=== MATERIAL FOR THIS EXERCISE ===
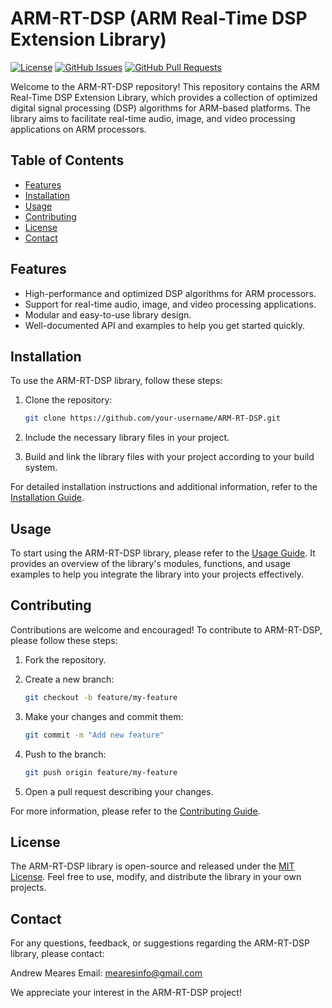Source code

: # ARM-RT-DSP (ARM Real-Time DSP Extension Library)

[![License](https://img.shields.io/badge/License-MIT-blue.svg)](https://opensource.org/licenses/MIT)
[![GitHub Issues](https://img.shields.io/github/issues/your-username/ARM-RT-DSP)](https://github.com/your-username/ARM-RT-DSP/issues)
[![GitHub Pull Requests](https://img.shields.io/github/issues-pr/your-username/ARM-RT-DSP)](https://github.com/your-username/ARM-RT-DSP/pulls)

Welcome to the ARM-RT-DSP repository! This repository contains the ARM Real-Time DSP Extension Library, which provides a collection of optimized digital signal processing (DSP) algorithms for ARM-based platforms. The library aims to facilitate real-time audio, image, and video processing applications on ARM processors.

## Table of Contents

- [Features](#features)
- [Installation](#installation)
- [Usage](#usage)
- [Contributing](#contributing)
- [License](#license)
- [Contact](#contact)

## Features

- High-performance and optimized DSP algorithms for ARM processors.
- Support for real-time audio, image, and video processing applications.
- Modular and easy-to-use library design.
- Well-documented API and examples to help you get started quickly.

## Installation

To use the ARM-RT-DSP library, follow these steps:

1. Clone the repository:

   ```bash
   git clone https://github.com/your-username/ARM-RT-DSP.git
   ```

2. Include the necessary library files in your project.

3. Build and link the library files with your project according to your build system.

For detailed installation instructions and additional information, refer to the [Installation Guide](docs/installation.md).

## Usage

To start using the ARM-RT-DSP library, please refer to the [Usage Guide](docs/usage.md). It provides an overview of the library's modules, functions, and usage examples to help you integrate the library into your projects effectively.

## Contributing

Contributions are welcome and encouraged! To contribute to ARM-RT-DSP, please follow these steps:

1. Fork the repository.

2. Create a new branch:

   ```bash
   git checkout -b feature/my-feature
   ```

3. Make your changes and commit them:

   ```bash
   git commit -m "Add new feature"
   ```

4. Push to the branch:

   ```bash
   git push origin feature/my-feature
   ```

5. Open a pull request describing your changes.

For more information, please refer to the [Contributing Guide](CONTRIBUTING.md).

## License

The ARM-RT-DSP library is open-source and released under the [MIT License](LICENSE). Feel free to use, modify, and distribute the library in your own projects.

## Contact

For any questions, feedback, or suggestions regarding the ARM-RT-DSP library, please contact:

Andrew Meares
Email: mearesinfo@gmail.com

We appreciate your interest in the ARM-RT-DSP project!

=== ASSIGNMENT ===
Among the lines above, some may include the string "image"; state how many, and nothing more.

=== RESULT OF THE EXERCISE ===
2